Gustave Gardner Tisch (9 December 1853 – 10 August 1911) was a farmer, hotelkeeper, and the mayor of New Plymouth from 6 May 1908 until 10 August 1911, when he died in office.

== Early life ==
Tisch was born on 9 December 1853 in Christchurch to German parents. His father was Philip Tisch. He moved to Taranaki in 1878, moving from farming to running hotels in Stratford and Eltham, before taking over the Beach House Hotel in St Aubyn Street, New Plymouth, in 1882. He renamed it the Terminus and ran it for 14 years.

== Political career ==
Tisch became active in the community, with roles on the Education Board, New Plymouth Club, Seaside Improvement Society and Hospital board and he unsuccessfully stood for election to Parliament for the Taranaki electorate in the 1905 general election. One of five candidates, Tisch came fourth, beaten by the incumbent Liberal candidate Edward Smith, with Henry Okey and Charles Bellringer coming second and third, respectively.
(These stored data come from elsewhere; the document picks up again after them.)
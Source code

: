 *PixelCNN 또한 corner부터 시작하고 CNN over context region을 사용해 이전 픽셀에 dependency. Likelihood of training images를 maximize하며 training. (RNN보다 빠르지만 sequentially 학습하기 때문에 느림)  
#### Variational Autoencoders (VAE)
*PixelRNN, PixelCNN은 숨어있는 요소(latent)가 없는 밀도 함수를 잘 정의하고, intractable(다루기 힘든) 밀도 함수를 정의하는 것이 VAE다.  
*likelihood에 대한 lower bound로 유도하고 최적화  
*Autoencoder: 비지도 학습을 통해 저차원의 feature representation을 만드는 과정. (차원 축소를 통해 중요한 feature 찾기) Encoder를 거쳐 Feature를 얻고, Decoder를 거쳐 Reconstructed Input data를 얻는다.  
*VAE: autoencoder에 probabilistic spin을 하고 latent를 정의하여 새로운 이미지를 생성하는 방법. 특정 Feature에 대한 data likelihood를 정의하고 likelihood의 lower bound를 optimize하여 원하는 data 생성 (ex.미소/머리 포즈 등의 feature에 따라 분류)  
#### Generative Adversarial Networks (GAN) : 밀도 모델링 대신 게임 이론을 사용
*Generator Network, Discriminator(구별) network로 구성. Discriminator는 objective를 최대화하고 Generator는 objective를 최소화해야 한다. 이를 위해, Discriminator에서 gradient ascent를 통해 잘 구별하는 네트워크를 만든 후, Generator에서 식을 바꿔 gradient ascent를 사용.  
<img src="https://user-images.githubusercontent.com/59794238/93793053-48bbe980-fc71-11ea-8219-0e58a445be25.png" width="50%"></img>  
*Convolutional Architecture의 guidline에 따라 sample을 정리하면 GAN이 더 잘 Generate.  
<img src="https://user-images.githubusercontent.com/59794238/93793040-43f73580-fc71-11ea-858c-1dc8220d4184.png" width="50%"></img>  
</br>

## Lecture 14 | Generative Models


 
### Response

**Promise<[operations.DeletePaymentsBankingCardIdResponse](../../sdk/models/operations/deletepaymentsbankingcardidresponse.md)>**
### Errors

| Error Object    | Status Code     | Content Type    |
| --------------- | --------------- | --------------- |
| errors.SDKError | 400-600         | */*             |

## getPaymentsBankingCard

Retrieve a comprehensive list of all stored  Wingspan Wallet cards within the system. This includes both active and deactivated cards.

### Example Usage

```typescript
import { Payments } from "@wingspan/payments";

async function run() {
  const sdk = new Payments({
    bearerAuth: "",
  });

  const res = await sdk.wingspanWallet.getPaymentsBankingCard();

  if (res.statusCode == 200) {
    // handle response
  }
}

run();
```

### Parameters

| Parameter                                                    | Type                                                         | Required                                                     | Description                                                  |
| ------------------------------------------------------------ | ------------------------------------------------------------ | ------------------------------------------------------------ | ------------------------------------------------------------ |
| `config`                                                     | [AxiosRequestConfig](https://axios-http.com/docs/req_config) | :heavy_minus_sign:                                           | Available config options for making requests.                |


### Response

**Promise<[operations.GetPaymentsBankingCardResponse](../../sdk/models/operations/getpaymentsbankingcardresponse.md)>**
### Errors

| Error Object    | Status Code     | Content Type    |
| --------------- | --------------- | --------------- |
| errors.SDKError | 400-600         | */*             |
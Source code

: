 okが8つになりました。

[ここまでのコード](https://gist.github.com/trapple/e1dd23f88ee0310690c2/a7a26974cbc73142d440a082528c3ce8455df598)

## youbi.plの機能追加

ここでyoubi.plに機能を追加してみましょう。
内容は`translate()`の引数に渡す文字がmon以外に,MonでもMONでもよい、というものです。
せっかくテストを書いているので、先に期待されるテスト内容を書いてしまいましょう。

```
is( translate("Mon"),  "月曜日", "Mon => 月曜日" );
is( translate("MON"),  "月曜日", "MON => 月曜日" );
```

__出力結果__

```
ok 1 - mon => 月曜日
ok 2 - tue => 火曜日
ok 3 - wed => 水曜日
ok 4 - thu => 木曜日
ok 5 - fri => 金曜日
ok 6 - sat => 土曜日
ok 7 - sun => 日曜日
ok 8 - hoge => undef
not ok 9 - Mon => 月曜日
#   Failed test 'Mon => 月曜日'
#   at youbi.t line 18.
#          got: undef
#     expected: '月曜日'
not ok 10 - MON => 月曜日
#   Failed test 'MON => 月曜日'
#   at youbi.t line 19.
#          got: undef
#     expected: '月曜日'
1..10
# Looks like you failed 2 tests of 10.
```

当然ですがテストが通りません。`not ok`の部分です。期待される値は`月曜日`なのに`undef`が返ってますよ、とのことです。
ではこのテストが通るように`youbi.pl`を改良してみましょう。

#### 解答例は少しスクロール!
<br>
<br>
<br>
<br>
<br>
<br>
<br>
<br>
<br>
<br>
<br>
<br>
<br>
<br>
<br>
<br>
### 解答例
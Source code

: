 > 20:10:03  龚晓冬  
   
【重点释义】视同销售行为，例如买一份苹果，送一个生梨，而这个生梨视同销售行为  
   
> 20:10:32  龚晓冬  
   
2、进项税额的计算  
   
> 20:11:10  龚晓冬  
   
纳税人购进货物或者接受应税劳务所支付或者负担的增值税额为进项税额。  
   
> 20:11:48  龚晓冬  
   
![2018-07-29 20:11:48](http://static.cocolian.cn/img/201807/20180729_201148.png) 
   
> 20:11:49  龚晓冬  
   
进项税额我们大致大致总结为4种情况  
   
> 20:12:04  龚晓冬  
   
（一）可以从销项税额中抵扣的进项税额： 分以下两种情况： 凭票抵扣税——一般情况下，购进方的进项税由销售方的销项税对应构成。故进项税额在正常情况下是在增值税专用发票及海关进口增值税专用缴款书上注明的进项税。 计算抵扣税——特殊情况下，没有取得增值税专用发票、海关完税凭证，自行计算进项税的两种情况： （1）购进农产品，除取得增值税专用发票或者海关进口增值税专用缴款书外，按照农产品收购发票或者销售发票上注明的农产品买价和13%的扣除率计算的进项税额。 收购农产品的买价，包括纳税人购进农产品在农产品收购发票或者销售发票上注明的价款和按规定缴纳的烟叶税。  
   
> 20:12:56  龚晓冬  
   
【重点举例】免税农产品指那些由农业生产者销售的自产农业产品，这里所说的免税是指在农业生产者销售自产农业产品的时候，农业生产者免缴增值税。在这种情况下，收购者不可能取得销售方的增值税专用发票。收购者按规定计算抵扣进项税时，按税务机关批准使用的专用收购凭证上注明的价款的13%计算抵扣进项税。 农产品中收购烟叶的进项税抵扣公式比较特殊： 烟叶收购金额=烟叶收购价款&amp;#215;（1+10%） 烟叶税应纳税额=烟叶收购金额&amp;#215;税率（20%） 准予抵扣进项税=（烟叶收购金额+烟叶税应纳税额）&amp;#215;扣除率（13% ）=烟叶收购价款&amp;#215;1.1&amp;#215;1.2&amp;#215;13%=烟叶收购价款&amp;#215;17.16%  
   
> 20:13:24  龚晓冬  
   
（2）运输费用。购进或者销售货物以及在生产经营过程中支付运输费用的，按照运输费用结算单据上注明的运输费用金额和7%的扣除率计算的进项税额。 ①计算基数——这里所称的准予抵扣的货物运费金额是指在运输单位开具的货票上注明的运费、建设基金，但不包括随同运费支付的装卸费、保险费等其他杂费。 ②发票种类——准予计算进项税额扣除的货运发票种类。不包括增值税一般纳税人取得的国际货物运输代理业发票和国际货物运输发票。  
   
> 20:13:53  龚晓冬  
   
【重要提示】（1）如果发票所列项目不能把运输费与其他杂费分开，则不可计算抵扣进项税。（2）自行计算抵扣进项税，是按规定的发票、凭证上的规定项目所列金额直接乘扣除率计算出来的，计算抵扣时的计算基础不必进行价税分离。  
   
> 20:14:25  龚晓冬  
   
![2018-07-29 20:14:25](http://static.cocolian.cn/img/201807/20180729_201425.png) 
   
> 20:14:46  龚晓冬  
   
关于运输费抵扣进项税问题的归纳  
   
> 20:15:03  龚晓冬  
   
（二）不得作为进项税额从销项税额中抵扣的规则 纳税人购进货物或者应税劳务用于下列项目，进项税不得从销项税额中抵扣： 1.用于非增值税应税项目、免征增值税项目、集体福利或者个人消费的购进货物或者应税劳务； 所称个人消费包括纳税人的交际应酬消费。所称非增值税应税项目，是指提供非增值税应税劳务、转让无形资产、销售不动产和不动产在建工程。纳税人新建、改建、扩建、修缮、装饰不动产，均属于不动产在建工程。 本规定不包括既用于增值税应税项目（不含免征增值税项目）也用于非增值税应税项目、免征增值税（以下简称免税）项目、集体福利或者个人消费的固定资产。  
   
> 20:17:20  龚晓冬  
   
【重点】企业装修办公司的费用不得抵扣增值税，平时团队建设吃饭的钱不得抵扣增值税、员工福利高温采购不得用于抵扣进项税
He was elected mayor of New Plymouth Borough in 1908, replacing Edward Dockrill and continued to serve through 1909. Upon his re-election in 1910 he noted among his mayoral achievements the excellent state of the roads and the successful operation of electric lights in the town.

== Death ==
The popular mayor died on 10 August 1911 while still in office, casting a "gloom" over New Plymouth. His funeral was a large one with a procession including 49 vehicles following the hearse and a closure of many New Plymouth businesses and offices for part of the day.

== Legacy ==
After Tisch's death a memorial committee was formed – successfully raising over £100 for a "memorial avenue of trees and carriage drive", near the Kawaroa foreshore. It was named Tisch Avenue. At its opening in 1912, speakers talked about developing New Plymouth’s foreshore further and all the efforts Tisch had made to beautify the town.